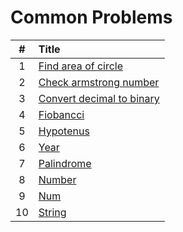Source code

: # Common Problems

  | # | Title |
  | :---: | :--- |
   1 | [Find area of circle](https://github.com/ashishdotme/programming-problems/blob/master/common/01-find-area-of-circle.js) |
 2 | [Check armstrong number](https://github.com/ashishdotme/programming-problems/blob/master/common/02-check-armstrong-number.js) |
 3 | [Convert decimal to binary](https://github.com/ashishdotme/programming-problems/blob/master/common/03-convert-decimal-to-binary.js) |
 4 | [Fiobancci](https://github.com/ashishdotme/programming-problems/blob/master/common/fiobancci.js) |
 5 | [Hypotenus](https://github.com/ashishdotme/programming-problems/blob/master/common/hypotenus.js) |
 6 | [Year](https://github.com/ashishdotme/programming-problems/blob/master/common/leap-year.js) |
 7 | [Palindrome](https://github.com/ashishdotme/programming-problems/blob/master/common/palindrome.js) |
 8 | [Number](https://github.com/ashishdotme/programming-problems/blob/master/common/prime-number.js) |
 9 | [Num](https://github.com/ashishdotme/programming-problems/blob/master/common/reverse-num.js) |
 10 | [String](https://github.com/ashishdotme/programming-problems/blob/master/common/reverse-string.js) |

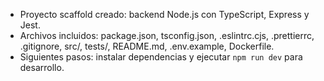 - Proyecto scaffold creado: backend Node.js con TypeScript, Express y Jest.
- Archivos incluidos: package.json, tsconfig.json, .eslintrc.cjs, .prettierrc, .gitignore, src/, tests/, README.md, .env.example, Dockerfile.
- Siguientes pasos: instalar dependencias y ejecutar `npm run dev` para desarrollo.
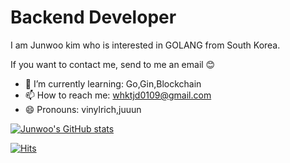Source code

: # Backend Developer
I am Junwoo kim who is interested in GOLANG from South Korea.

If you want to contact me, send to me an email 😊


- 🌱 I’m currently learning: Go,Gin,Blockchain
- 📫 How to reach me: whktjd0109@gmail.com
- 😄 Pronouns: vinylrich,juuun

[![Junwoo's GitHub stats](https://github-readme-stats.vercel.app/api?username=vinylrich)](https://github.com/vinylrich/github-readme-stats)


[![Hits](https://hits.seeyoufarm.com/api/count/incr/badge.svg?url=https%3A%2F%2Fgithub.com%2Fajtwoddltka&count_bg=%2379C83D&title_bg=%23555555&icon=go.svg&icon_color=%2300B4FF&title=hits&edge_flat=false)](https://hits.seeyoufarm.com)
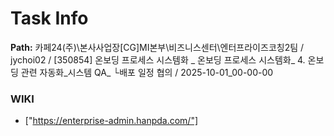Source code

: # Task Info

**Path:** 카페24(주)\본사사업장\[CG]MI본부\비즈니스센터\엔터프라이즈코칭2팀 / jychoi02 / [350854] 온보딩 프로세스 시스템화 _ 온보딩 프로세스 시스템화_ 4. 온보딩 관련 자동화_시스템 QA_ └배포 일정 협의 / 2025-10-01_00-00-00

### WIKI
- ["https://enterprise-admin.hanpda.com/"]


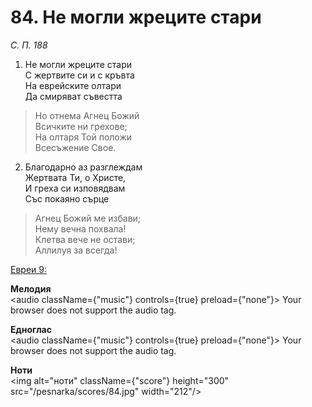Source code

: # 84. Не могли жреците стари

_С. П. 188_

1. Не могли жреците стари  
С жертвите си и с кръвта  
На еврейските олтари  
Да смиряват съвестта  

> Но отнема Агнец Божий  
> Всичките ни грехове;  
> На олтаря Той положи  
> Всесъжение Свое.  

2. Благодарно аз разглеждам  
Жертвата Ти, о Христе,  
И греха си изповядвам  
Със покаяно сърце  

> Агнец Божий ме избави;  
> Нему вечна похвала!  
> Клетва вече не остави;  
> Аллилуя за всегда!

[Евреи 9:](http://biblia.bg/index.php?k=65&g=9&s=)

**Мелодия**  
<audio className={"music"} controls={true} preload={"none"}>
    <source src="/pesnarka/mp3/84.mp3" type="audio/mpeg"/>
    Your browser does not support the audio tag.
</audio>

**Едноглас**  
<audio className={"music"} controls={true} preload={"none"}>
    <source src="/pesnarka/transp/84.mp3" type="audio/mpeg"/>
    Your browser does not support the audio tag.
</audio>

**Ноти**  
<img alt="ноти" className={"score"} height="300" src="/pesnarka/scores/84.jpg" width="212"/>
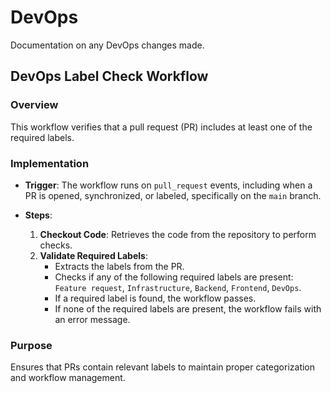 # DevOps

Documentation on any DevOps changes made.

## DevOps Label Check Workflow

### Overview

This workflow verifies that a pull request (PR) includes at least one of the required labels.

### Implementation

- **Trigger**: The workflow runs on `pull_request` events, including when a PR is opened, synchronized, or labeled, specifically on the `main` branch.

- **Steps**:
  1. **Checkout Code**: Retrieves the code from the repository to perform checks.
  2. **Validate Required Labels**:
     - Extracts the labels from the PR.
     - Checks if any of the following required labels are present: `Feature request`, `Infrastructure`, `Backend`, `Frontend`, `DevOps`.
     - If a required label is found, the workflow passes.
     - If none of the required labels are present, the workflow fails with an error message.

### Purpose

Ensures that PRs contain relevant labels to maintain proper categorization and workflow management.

### BRIEF
Your copy of the entries should be exact and free of pictures.

### RESPONSE
Source code

: # Common Problems

  | # | Title |
  | :---: | :--- |
   1 | [Find area of circle](https://github.com/ashishdotme/programming-problems/blob/master/common/01-find-area-of-circle.js) |
 2 | [Check armstrong number](https://github.com/ashishdotme/programming-problems/blob/master/common/02-check-armstrong-number.js) |
 3 | [Convert decimal to binary](https://github.com/ashishdotme/programming-problems/blob/master/common/03-convert-decimal-to-binary.js) |
 4 | [Fiobancci](https://github.com/ashishdotme/programming-problems/blob/master/common/fiobancci.js) |
 5 | [Hypotenus](https://github.com/ashishdotme/programming-problems/blob/master/common/hypotenus.js) |
 6 | [Year](https://github.com/ashishdotme/programming-problems/blob/master/common/leap-year.js) |
 7 | [Palindrome](https://github.com/ashishdotme/programming-problems/blob/master/common/palindrome.js) |
 8 | [Number](https://github.com/ashishdotme/programming-problems/blob/master/common/prime-number.js) |
 9 | [Num](https://github.com/ashishdotme/programming-problems/blob/master/common/reverse-num.js) |
 10 | [String](https://github.com/ashishdotme/programming-problems/blob/master/common/reverse-string.js) |

 - Proyecto scaffold creado: backend Node.js con TypeScript, Express y Jest.
- Archivos incluidos: package.json, tsconfig.json, .eslintrc.cjs, .prettierrc, .gitignore, src/, tests/, README.md, .env.example, Dockerfile.
- Siguientes pasos: instalar dependencias y ejecutar `npm run dev` para desarrollo.
Source code

: # Backend Developer
I am Junwoo kim who is interested in GOLANG from South Korea.

If you want to contact me, send to me an email 😊


- 🌱 I’m currently learning: Go,Gin,Blockchain
- 📫 How to reach me: whktjd0109@gmail.com
- 😄 Pronouns: vinylrich,juuun

[![Junwoo's GitHub stats](https://github-readme-stats.vercel.app/api?username=vinylrich)](https://github.com/vinylrich/github-readme-stats)


[![Hits](https://hits.seeyoufarm.com/api/count/incr/badge.svg?url=https%3A%2F%2Fgithub.com%2Fajtwoddltka&count_bg=%2379C83D&title_bg=%23555555&icon=go.svg&icon_color=%2300B4FF&title=hits&edge_flat=false)](https://hits.seeyoufarm.com)
Source code

: # Task Info

**Path:** 카페24(주)\본사사업장\[CG]MI본부\비즈니스센터\엔터프라이즈코칭2팀 / jychoi02 / [350854] 온보딩 프로세스 시스템화 _ 온보딩 프로세스 시스템화_ 4. 온보딩 관련 자동화_시스템 QA_ └배포 일정 협의 / 2025-10-01_00-00-00

### WIKI
- ["https://enterprise-admin.hanpda.com/"]


Source code

: # 84. Не могли жреците стари

_С. П. 188_

1. Не могли жреците стари  
С жертвите си и с кръвта  
На еврейските олтари  
Да смиряват съвестта  

> Но отнема Агнец Божий  
> Всичките ни грехове;  
> На олтаря Той положи  
> Всесъжение Свое.  

2. Благодарно аз разглеждам  
Жертвата Ти, о Христе,  
И греха си изповядвам  
Със покаяно сърце  

> Агнец Божий ме избави;  
> Нему вечна похвала!  
> Клетва вече не остави;  
> Аллилуя за всегда!

[Евреи 9:](http://biblia.bg/index.php?k=65&g=9&s=)

**Мелодия**  
<audio className={"music"} controls={true} preload={"none"}>
    <source src="/pesnarka/mp3/84.mp3" type="audio/mpeg"/>
    Your browser does not support the audio tag.
</audio>

**Едноглас**  
<audio className={"music"} controls={true} preload={"none"}>
    <source src="/pesnarka/transp/84.mp3" type="audio/mpeg"/>
    Your browser does not support the audio tag.
</audio>

**Ноти**  
<img alt="ноти" className={"score"} height="300" src="/pesnarka/scores/84.jpg" width="212"/>
 # DevOps

Documentation on any DevOps changes made.

## DevOps Label Check Workflow

### Overview

This workflow verifies that a pull request (PR) includes at least one of the required labels.

### Implementation

- **Trigger**: The workflow runs on `pull_request` events, including when a PR is opened, synchronized, or labeled, specifically on the `main` branch.

- **Steps**:
  1. **Checkout Code**: Retrieves the code from the repository to perform checks.
  2. **Validate Required Labels**:
     - Extracts the labels from the PR.
     - Checks if any of the following required labels are present: `Feature request`, `Infrastructure`, `Backend`, `Frontend`, `DevOps`.
     - If a required label is found, the workflow passes.
     - If none of the required labels are present, the workflow fails with an error message.

### Purpose

Ensures that PRs contain relevant labels to maintain proper categorization and workflow management.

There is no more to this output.